Ancient Dye – Modern Magnet

Ancient Dye – Modern Magnet

Author: Anne Deveson

Tyrian purple, an optical dye first used by the Phoenicians in 1500 BC, is secreted by sea snails of the Muricidae group. The molecule responsible for the deep-purple color is 6,6′-dibromoindigo. The synthetic optimization of purple dyes has led to a wide family of derivatives from the Murex family, possessing a similar skeleton. From this family, murexide, the ammonium salt of 2,6-dioxo-5-[(2,4,6-trioxo-5-hexahydropyrimidinylidene)amino]-3H-pyrimidin-4-olate, has been used for decades as a complexometry indicator in water or in non-aqueous solvents. In the presence of metal ions, even in very dilute solution, a color change occurs from deep purple to orange. Although many complexes of transition metals with this ligand have been reported, Kevin Bernot, Université Européenne de Bretagne, France, with his group and collaborators from Université de Rennes, Université Lyon, and Université Claude Bernard Lyon, all France, have only now structurally characterized the first lanthanide complexes of murexide.

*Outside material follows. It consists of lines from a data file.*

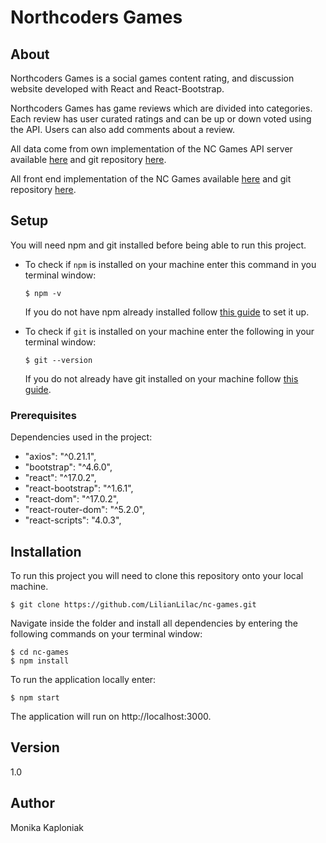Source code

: # Northcoders Games

## About

Northcoders Games is a social games content rating, and discussion website developed with React and React-Bootstrap.

Northcoders Games has game reviews which are divided into categories. Each review has user curated ratings and can be up or down voted using the API. Users can also add comments about a review.

All data come from own implementation of the NC Games API server available [here](https://nc-games-monika.herokuapp.com/api) and git repository [here](https://github.com/LilianLilac/be-nc-games).

All front end implementation of the NC Games available [here](https://placeholder) and git repository [here](https://github.com/LilianLilac/nc-games).

## Setup

You will need npm and git installed before being able to run this project.

- To check if `npm` is installed on your machine enter this command in you terminal window:

  ```
  $ npm -v
  ```

  If you do not have npm already installed follow [this guide](https://docs.npmjs.com/getting-started) to set it up.

- To check if `git` is installed on your machine enter the following in your terminal window:
  ```
  $ git --version
  ```
  If you do not already have git installed on your machine follow [this guide](https://git-scm.com/).

### Prerequisites

Dependencies used in the project:

- "axios": "^0.21.1",
- "bootstrap": "^4.6.0",
- "react": "^17.0.2",
- "react-bootstrap": "^1.6.1",
- "react-dom": "^17.0.2",
- "react-router-dom": "^5.2.0",
- "react-scripts": "4.0.3",

## Installation

To run this project you will need to clone this repository onto your local machine.

```
$ git clone https://github.com/LilianLilac/nc-games.git
```

Navigate inside the folder and install all dependencies by entering the following commands on your terminal window:

```
$ cd nc-games
$ npm install
```

To run the application locally enter:

```
$ npm start
```

The application will run on http://localhost:3000.

## Version

1.0

## Author

Monika Kaploniak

They obtained single crystals of lanthanide–murexide adducts for Ln = Sm–Lu, and Y, which have a 1:3 metal-to-ligand stoichiometry and are discrete complexes. This is significantly different from what had been previously postulated. The complexes showed single-ion magnet behavior, which could be correlated with their NIR emission properties.
These complexes are potential lanthanide-based molecular precursors because they present external amine and carbonyl groups able to further coordinate metal ions, which in turn may give rise to extended homo- or heteropolynuclear magnetic and NIR emissive architectures.